26 cars gathered under the Skegness lights, on a now perfectly dry track, for the Final. Action and aggro started on lap 1 and persisted for the next 20 laps. All cars bashed and crashed with notable early victim being shootout contender, Dan Johnson, with the 4 car getting well fenced in turn two.

Carl Pickering managed to shake off the rest of the yellow grade to take the lead, but he was soon under pressure from 321 Neachell and a very rapid Mat Newson. Yellow flags were required to rescue a stranded 504 car from turn 1.

On the restart, 141 led from 16, who had now had ‘Mr Grumpy’ Stuart (390) right on his bumper in third. 390 did force his way past both Newson and Pickering to take the lead, but Newson came back and a well-timed aggressive punt had the 390 car almost in the fence and relegated to second place.

Elsewhere, Rob Speak decided on more ‘do or die’ Shootout tactics (or perhaps the driver was merely in need of some light refreshment mid race), as the Speak car entered turn 3 behind Shootout points leader Fairhurst, but then headed straight for the turn four burger bar, taking the 217 car with it. Of course the fence got in the way of the route to the burger bar and both cars took a substantial battering. Fairhurst retired from the race while Speak did manage to continue but only into ninth place.
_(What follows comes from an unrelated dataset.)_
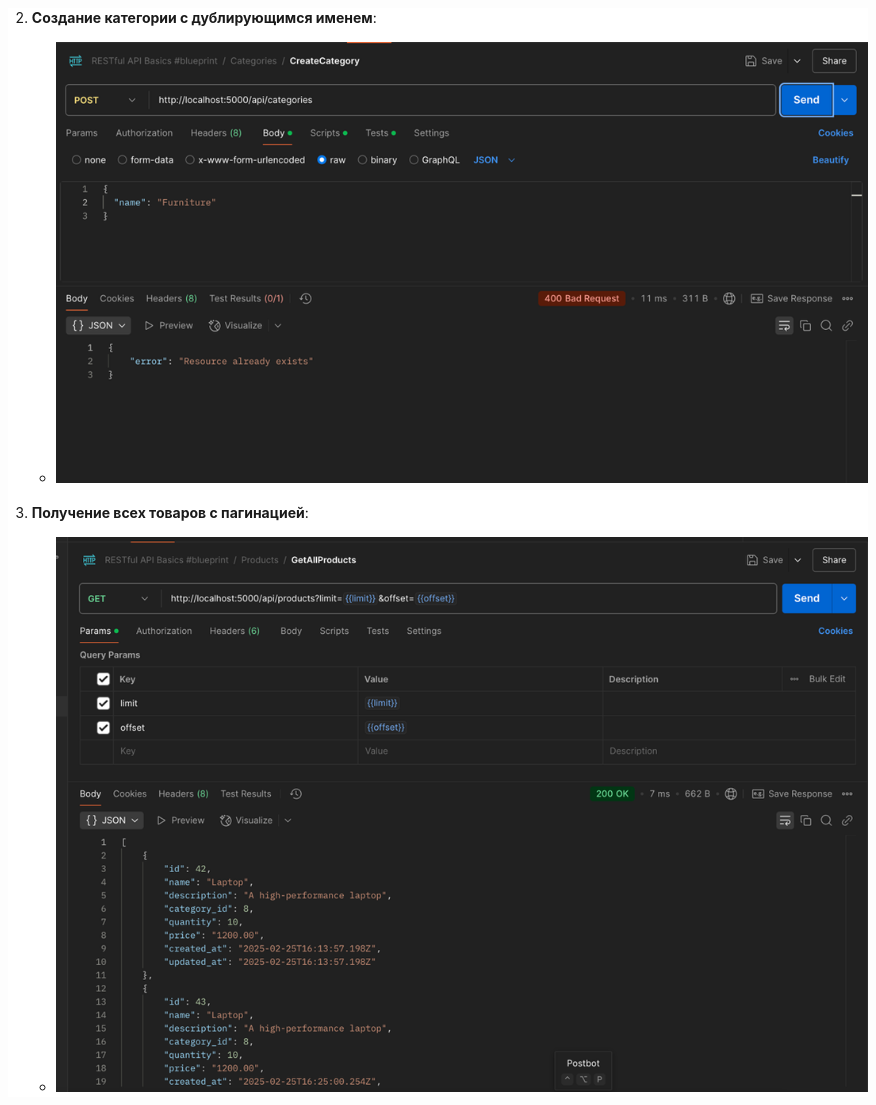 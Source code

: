 2. **Создание категории с дублирующимся именем**:
    - ![Создание категории с дублирующимся именем](screenshots/products/create-category-duplicate.png)

3. **Получение всех товаров с пагинацией**:
    - ![Получение всех товаров с пагинацией](screenshots/products/get-products-pagination.png)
More waved yellows for Ben Riley, who was stuck in turn two, gave 390 another chance to dispose of the 16 car. Stuart did try but on this occasion the Newson car seemed to have a superior level of performance, exiting the bends and putting the power down in a manner more reminiscent of a Tom Harris Motorsport car. 390 did manage to get in one or two hits on the 16 machine but the hits resulted in clashes and tangles with other cars which left 16 clear in the lead and allowed 212 Danny Wainman to close on the 390 car. With 390 now having to fend off 212 and an aggressive 464 Luke Davidson, the 16 car had a less troubled run over the last few laps and took the victory.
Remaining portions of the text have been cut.